What is being asked:
Write out the lines from the top of the material through the line with "Codice identificativo dell'utente", exactly and with nothing added.

Data for the task:
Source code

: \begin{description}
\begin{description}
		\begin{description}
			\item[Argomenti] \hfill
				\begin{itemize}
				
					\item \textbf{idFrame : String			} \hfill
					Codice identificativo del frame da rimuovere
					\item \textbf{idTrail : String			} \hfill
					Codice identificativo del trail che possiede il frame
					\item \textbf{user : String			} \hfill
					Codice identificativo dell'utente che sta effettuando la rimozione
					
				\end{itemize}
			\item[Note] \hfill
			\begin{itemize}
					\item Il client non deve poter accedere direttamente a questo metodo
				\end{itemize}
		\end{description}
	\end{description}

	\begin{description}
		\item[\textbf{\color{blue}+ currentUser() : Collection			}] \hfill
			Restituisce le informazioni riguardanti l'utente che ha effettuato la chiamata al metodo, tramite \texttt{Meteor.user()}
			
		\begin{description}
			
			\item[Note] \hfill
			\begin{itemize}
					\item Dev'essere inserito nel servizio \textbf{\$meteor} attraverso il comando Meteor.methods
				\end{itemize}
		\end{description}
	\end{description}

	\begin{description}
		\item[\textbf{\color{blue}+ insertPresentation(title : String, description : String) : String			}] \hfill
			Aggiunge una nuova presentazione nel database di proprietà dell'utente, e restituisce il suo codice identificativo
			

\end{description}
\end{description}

Answer section:
Source code

: \begin{description}
\begin{description}
		\begin{description}
			\item[Argomenti] \hfill
				\begin{itemize}
				
					\item \textbf{idFrame : String			} \hfill
					Codice identificativo del frame da rimuovere
					\item \textbf{idTrail : String			} \hfill
					Codice identificativo del trail che possiede il frame
					\item \textbf{user : String			} \hfill
					Codice identificativo dell'utente che sta effettuando la rimozione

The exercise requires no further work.